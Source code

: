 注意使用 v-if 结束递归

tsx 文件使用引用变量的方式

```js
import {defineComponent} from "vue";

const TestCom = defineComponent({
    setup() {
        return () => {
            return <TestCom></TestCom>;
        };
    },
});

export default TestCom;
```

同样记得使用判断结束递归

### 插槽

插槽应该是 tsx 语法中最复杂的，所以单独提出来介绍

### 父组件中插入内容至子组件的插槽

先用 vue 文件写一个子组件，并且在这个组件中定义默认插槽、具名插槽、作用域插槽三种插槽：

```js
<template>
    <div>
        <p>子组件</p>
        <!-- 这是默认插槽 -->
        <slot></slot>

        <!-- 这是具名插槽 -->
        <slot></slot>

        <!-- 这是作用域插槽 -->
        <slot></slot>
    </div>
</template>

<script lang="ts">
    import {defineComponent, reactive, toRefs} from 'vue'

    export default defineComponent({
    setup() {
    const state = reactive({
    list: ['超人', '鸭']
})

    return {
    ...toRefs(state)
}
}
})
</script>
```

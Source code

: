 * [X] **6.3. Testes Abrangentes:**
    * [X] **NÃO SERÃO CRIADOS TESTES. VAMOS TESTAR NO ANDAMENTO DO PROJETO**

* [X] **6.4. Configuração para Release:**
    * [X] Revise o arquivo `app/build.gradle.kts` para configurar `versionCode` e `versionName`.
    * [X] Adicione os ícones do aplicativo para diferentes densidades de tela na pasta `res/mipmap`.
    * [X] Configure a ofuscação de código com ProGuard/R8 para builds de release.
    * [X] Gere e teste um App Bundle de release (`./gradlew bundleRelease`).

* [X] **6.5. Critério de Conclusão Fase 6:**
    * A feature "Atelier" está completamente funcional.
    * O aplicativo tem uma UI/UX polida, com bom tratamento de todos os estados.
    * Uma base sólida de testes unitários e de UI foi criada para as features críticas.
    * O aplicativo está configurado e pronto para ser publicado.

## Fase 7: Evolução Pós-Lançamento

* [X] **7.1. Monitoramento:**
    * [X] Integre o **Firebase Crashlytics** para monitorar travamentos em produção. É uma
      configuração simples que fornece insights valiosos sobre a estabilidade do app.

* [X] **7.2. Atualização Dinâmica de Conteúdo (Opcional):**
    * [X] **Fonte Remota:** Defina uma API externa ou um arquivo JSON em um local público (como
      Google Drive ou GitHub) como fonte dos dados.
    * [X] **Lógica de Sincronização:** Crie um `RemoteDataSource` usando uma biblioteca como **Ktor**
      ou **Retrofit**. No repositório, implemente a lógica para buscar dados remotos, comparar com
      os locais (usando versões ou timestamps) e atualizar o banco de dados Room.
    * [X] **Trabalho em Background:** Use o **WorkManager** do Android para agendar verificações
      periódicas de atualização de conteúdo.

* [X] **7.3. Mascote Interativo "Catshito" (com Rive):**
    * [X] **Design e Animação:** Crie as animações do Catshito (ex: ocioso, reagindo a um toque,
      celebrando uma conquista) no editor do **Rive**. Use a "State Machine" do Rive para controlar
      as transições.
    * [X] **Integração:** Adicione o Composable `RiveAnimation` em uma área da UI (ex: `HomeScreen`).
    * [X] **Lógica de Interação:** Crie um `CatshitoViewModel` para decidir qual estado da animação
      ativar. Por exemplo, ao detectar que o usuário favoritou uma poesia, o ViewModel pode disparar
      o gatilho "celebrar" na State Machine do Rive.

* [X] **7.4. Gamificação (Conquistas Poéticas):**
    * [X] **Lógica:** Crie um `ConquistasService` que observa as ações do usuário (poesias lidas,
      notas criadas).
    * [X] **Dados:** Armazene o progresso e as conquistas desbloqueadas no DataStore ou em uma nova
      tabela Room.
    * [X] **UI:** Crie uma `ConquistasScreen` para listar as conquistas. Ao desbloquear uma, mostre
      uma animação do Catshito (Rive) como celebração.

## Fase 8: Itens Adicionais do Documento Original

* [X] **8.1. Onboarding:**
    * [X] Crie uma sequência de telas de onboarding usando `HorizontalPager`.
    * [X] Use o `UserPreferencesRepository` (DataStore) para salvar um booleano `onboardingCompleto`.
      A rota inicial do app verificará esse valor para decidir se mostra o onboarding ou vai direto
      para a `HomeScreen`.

# # # # # # #

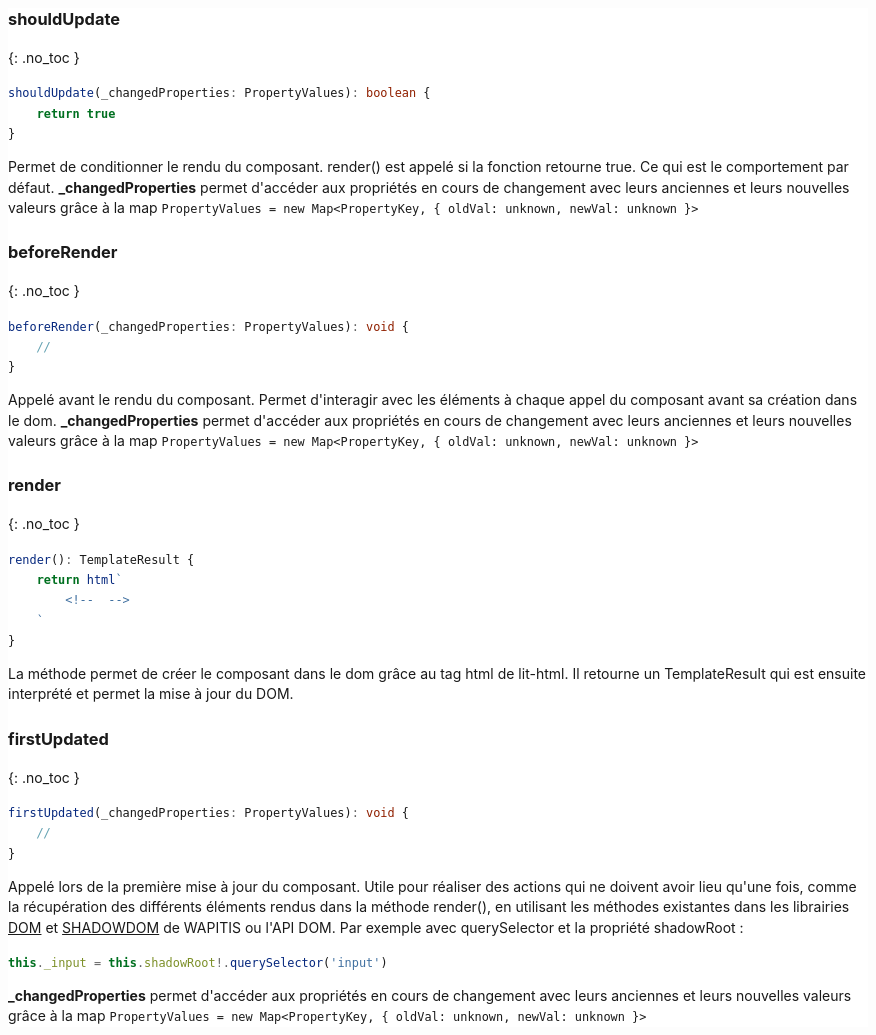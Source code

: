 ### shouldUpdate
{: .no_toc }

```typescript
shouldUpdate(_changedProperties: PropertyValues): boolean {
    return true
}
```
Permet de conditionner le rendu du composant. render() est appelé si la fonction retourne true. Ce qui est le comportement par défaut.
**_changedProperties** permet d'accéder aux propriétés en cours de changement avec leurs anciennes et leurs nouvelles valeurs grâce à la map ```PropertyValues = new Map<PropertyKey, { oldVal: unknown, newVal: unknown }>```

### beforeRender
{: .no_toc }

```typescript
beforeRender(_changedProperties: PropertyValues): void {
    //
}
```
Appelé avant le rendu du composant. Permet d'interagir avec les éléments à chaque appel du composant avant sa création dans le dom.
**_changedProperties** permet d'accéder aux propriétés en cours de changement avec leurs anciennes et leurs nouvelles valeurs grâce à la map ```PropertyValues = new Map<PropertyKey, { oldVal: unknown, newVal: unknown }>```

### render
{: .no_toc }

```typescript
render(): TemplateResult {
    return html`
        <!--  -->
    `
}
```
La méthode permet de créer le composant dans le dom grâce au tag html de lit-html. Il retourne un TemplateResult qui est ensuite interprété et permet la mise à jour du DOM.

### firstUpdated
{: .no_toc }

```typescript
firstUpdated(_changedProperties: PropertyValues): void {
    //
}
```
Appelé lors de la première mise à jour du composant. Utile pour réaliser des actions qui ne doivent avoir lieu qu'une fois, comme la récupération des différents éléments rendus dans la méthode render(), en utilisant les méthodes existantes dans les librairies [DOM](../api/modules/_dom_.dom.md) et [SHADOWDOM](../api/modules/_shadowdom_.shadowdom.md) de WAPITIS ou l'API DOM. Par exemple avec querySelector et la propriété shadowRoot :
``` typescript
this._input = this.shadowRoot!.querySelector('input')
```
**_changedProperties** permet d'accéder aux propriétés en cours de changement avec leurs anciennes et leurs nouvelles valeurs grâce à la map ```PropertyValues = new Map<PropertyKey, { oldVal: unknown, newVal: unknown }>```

# # # # # # #

> [What is expected]: Beginning at the line with "先用 vue 文件写一个子组件，并且在这个组件中定义默认插槽、具名插槽、作用域插槽三种插槽：" and stopping after the line with "configuração simples que", please write out every line of the data above exactly and nothing else.

> [Response to the exercise]:
先用 vue 文件写一个子组件，并且在这个组件中定义默认插槽、具名插槽、作用域插槽三种插槽：

```js
<template>
    <div>
        <p>子组件</p>
        <!-- 这是默认插槽 -->
        <slot></slot>

        <!-- 这是具名插槽 -->
        <slot></slot>

        <!-- 这是作用域插槽 -->
        <slot></slot>
    </div>
</template>

<script lang="ts">
    import {defineComponent, reactive, toRefs} from 'vue'

    export default defineComponent({
    setup() {
    const state = reactive({
    list: ['超人', '鸭']
})

    return {
    ...toRefs(state)
}
}
})
</script>
```

Source code

: * [X] **6.3. Testes Abrangentes:**
    * [X] **NÃO SERÃO CRIADOS TESTES. VAMOS TESTAR NO ANDAMENTO DO PROJETO**

* [X] **6.4. Configuração para Release:**
    * [X] Revise o arquivo `app/build.gradle.kts` para configurar `versionCode` e `versionName`.
    * [X] Adicione os ícones do aplicativo para diferentes densidades de tela na pasta `res/mipmap`.
    * [X] Configure a ofuscação de código com ProGuard/R8 para builds de release.
    * [X] Gere e teste um App Bundle de release (`./gradlew bundleRelease`).

* [X] **6.5. Critério de Conclusão Fase 6:**
    * A feature "Atelier" está completamente funcional.
    * O aplicativo tem uma UI/UX polida, com bom tratamento de todos os estados.
    * Uma base sólida de testes unitários e de UI foi criada para as features críticas.
    * O aplicativo está configurado e pronto para ser publicado.

## Fase 7: Evolução Pós-Lançamento

* [X] **7.1. Monitoramento:**
    * [X] Integre o **Firebase Crashlytics** para monitorar travamentos em produção. É uma
      configuração simples que fornece insights valiosos sobre a estabilidade do app.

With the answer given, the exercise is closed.